SBJ/June 20 - 26, 2005/SBJ In Depth

Option would trim yearly ballpark fee

Businesses being asked to foot the bill for a chunk of the Washington Nationals’ new ballpark would get some short-term relief under one public financing option the city is considering.

The Office of the Deputy Mayor for Planning and Economic Development says it can reduce the money businesses would pay each year by more than 42 percent if the $581 million stadium’s cost is spread out over 30 years.

A plan would spread out the fee businesses will pay to help build a stadium for the Nationals.
The new proposal is essentially the same as a public financing plan passed by the D.C. Council in December, with only structural changes. Because of this, no hearings or vote would be needed for the city to adopt it.

“It’s the same plan, but it asks for a lower payment over a longer period of time,” said Steve Green, director of development in the deputy mayor’s office.

Under the proposal, revenue from a ballpark fee on businesses could be as little as $8 million a year. That compares with $14 million under the original plan, which called for the stadium to be paid off in 15 to 18 years.

How much each business would pay under the new proposal is still under discussion. But city officials say the fees would likely be reduced by the same proportion as the revenue needed.

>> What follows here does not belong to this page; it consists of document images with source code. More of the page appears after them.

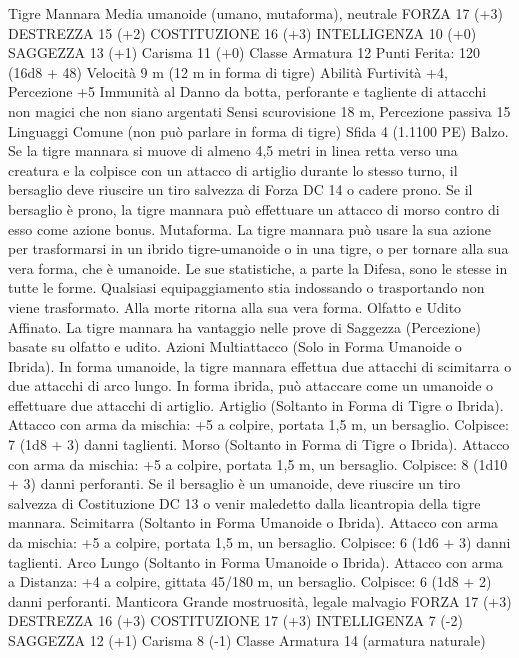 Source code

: \begin{multicols}{2}
Tigre Mannara
Media umanoide (umano, mutaforma), neutrale
FORZA 17 (+3)
DESTREZZA 15 (+2)
COSTITUZIONE 16 (+3)
INTELLIGENZA 10 (+0)
SAGGEZZA 13 (+1)
Carisma 11 (+0)
Classe Armatura 12
\hspace*{0pt}\hfill{Punti Ferita}: 120 (16d8 + 48)
Velocità 9 m (12 m in forma di tigre)
Abilità Furtività +4, Percezione +5
Immunità al Danno da botta, perforante e tagliente di
attacchi non magici che non siano argentati
Sensi scurovisione 18 m, Percezione passiva 15
Linguaggi Comune (non può parlare in forma di tigre)
Sfida 4 (1.1100 PE)
Balzo. Se la tigre mannara si muove di almeno 4,5 metri in linea
retta verso una creatura e la colpisce con un attacco di artiglio
durante lo stesso turno, il bersaglio deve riuscire un tiro salvezza
di Forza DC 14 o cadere prono. Se il bersaglio è prono, la tigre
mannara può effettuare un attacco di morso contro di esso come
azione bonus.
Mutaforma. La tigre mannara può usare la sua azione per
trasformarsi in un ibrido tigre-umanoide o in una tigre, o per
tornare alla sua vera forma, che è umanoide. Le sue statistiche, a
parte la Difesa, sono le stesse in tutte le forme. Qualsiasi
equipaggiamento stia indossando o trasportando non viene
trasformato. Alla morte ritorna alla sua vera forma.
Olfatto e Udito Affinato. La tigre mannara ha vantaggio nelle
prove di Saggezza (Percezione) basate su olfatto e udito.
Azioni
Multiattacco (Solo in Forma Umanoide o Ibrida). In forma
umanoide, la tigre mannara effettua due attacchi di scimitarra o
due attacchi di arco lungo. In forma ibrida, può attaccare come
un umanoide o effettuare due attacchi di artiglio.
Artiglio (Soltanto in Forma di Tigre o Ibrida). Attacco con
arma da mischia: +5 a colpire, portata 1,5 m, un bersaglio.
Colpisce: 7 (1d8 + 3) danni taglienti.
Morso (Soltanto in Forma di Tigre o Ibrida). Attacco con arma
da mischia: +5 a colpire, portata 1,5 m, un bersaglio.
Colpisce: 8 (1d10 + 3) danni perforanti. Se il bersaglio è un
umanoide, deve riuscire un tiro salvezza di Costituzione DC 13 o
venir maledetto dalla licantropia della tigre mannara.
Scimitarra (Soltanto in Forma Umanoide o Ibrida). Attacco
con arma da mischia: +5 a colpire, portata 1,5 m, un bersaglio.
Colpisce: 6 (1d6 + 3) danni taglienti.
Arco Lungo (Soltanto in Forma Umanoide o Ibrida). Attacco
con arma a Distanza: +4 a colpire, gittata 45/180 m, un
bersaglio.
Colpisce: 6 (1d8 + 2) danni perforanti.
Manticora
Grande mostruosità, legale malvagio
FORZA 17 (+3)
DESTREZZA 16 (+3)
COSTITUZIONE 17 (+3)
INTELLIGENZA 7 (-2)
SAGGEZZA 12 (+1)
Carisma 8 (-1)
Classe Armatura 14 (armatura naturale)

\end{multicols}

For the largest business, this could mean a reduction in the annual ballpark fee to as low as $9,500 from $16,500. Smaller businesses could see their fee reduced from $5,500 annually to about $3,200. Only D.C. companies with $5 million in annual sales are subject to the fee.

“This creates the opportunity for the ballpark fee to be less,” Green said. “From the businesses’ point of view, it’s a better thing. This can lessen the burden.”

The rest of the stadium’s cost would be paid by a tax on ticket sales and concessions, rental payments from the team’s owner and a utility tax on businesses and federal buildings.

The new proposal comes as discussions to include private financing in the funding mix have stalled. Sources involved in those talks say private financing is all but a dead issue.

D.C. Council Chair Linda Cropp notoriously blocked a council vote on public funding in late December after insisting the city look at private financing options. The legislation that passed required the city to explore private financing options but allowed the council to adopt the original public financing plan if it did not like any of the private financing proposals.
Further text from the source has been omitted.